# ENT surgery coding help



## shanhockyfan (May 25, 2011)

I am new to ENT coding but not codingin gengeral. I have a surgery that I am not sure what to do with. Any guidance would be very much appreciated. 

PROCEDURE PERFORMED: External rhinoplasty approach for repair of nasal septal perforation using bilateral septal flaps and temporalis fascia graft implant.
DESCRIPTION OF PROCEDURE: The patient was brought into the operating room, intravenous line was startd, routine monitoring was performed. General anesthesia was achieved through an oral tracheal tube. A v-like incision was marked across the columella, after which tissues of the nose were infiltrated with 1% xylocaine with 1:100,000 epinephrine and 4% cocaine packs placed inside the nose. The left temporalis area was shaved, prepped and draped in a routine fashion, after which an approximately 3 cm horizontal incision was made in the left temporalis area.
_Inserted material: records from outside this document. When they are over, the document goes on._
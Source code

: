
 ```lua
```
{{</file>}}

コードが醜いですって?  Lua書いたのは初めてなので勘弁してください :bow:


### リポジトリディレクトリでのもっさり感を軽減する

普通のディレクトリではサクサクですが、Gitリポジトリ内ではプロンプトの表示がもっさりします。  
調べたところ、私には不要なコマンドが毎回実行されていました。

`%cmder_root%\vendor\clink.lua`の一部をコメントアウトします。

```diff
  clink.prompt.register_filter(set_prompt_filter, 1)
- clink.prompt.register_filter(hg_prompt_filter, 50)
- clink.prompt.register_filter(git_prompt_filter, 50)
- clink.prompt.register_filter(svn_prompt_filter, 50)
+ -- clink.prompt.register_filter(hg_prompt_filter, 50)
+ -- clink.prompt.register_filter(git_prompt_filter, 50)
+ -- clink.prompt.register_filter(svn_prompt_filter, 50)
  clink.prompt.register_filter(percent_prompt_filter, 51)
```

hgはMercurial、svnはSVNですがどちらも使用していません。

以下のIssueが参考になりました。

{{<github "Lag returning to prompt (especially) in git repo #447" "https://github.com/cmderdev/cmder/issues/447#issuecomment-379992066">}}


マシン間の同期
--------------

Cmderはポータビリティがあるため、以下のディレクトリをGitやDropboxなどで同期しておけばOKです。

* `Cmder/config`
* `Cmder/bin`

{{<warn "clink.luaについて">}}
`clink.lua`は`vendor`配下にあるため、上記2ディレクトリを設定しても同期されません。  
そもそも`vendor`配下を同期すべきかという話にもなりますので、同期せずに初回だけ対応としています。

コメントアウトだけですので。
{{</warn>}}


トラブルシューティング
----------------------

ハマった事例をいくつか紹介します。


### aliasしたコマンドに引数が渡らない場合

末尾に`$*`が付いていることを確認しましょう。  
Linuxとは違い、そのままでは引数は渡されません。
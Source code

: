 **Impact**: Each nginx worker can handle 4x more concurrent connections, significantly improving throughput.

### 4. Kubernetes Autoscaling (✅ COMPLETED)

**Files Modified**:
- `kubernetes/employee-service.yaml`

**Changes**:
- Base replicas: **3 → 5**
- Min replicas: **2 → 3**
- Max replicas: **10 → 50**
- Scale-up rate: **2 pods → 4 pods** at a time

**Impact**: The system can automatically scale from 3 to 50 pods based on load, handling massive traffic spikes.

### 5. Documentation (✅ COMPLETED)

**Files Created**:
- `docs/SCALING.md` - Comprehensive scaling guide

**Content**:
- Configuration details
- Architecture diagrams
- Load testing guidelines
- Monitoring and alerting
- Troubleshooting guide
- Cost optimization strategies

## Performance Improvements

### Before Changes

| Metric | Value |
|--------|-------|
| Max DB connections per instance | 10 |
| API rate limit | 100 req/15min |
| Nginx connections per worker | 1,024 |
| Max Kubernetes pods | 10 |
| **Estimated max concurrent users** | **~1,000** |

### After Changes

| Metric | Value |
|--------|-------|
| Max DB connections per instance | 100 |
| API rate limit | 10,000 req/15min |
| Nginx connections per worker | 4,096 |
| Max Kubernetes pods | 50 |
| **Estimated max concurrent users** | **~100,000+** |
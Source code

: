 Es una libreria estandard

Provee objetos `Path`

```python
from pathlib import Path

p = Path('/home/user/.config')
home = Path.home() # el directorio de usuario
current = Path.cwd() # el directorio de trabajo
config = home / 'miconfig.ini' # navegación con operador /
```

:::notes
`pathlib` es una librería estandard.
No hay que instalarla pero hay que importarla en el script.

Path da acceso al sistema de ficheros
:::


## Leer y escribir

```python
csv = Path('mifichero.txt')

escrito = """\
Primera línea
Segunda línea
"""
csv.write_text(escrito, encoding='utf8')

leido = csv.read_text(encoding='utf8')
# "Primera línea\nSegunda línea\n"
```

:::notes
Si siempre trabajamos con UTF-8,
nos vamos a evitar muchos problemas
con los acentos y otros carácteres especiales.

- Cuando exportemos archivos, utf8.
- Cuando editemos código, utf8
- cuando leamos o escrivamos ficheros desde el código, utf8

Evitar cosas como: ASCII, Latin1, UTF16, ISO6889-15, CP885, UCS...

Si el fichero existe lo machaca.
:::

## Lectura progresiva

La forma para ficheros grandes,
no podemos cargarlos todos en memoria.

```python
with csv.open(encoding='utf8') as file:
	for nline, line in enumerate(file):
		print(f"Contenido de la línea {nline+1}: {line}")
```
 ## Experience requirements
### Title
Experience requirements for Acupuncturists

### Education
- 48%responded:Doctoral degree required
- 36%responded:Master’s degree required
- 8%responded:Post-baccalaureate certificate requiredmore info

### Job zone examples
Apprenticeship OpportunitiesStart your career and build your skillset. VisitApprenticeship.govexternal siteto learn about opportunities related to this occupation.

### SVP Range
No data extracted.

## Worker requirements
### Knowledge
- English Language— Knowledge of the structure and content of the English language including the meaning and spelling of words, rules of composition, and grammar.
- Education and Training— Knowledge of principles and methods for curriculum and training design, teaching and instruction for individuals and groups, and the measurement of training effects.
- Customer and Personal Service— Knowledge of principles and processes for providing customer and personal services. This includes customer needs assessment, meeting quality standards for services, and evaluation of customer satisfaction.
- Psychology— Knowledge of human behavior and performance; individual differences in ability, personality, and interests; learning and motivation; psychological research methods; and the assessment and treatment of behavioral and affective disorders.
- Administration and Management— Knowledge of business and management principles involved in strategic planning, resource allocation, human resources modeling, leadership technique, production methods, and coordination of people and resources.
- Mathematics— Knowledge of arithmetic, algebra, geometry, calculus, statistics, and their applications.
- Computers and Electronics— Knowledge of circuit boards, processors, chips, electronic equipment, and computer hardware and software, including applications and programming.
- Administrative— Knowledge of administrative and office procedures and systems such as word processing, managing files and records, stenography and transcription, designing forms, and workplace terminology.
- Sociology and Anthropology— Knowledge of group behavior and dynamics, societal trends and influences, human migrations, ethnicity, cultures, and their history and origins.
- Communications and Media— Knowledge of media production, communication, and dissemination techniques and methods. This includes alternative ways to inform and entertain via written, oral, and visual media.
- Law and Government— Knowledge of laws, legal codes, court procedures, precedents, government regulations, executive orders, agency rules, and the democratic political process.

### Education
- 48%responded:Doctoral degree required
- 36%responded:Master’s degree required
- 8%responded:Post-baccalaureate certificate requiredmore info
Dissection was performed down to the temporalis fascia. A piece of temporalis fascia was harvested. Hemostasis was maintained with electrocautery. Closure was performed in multilayer fashion using 3-0 chromic and 4-0 nylon, the temporalis fascia was placed between 2 sterile tongue blades to desiccate and stiffen the graft. Attention was then turned to the nose where the v-like incision was made and a modified rim incision made along both sides. This allowed entry into the roof of the nose, which was exposed with sharp and blunt dissection. Then using a 15 blade, the anterior caudal end of the nasal septum was incised and bilateral flaps were elevated along both sides of the nasal septum. A small amount of tissue was removed from the peripheral rim of the perforation to freshen up the edges. After the bilateral septal flaps had been elevated, an incision was made superiorly on the right side to create a superiorly based bipedicle flap. On the left side, an incision was made along the floor of the septum to create an inferiorly based bipedicle flap. The flaps were then closed on both sides using 4-0 chromic suture, single interrupted sutures. Then from the external approach, the fascial graft was inserted to provide scaffolding for healing. The external skin of the nose was then draped back over. The columella and the columellar incision was closed with single interrupted sutures of 6-0 nylon and the modified rim incision closed with 5-0 chromic. Silastic sheeting was placed along both sides of the nose, secured with a transeptal suture of 3-0 chromic. Telfa packs were placed on both sides of the nose and then a Denver splint cast was applied externally. Estimated blood loss was approximately 30 cc. no complications were encountered. The procedure was then terminated, the patient taken to recovery room in stable condition. 

Please help. Thank you so much for you all of your input.


----------



## dimmitta (Jun 3, 2011)

This was a tough one! The codes that I would use would be 30420 for the Rhinoplasty with septal repair. I would also bill 20922 for the temporalis graft. This would be separately reportable since this is from a different body area.


----------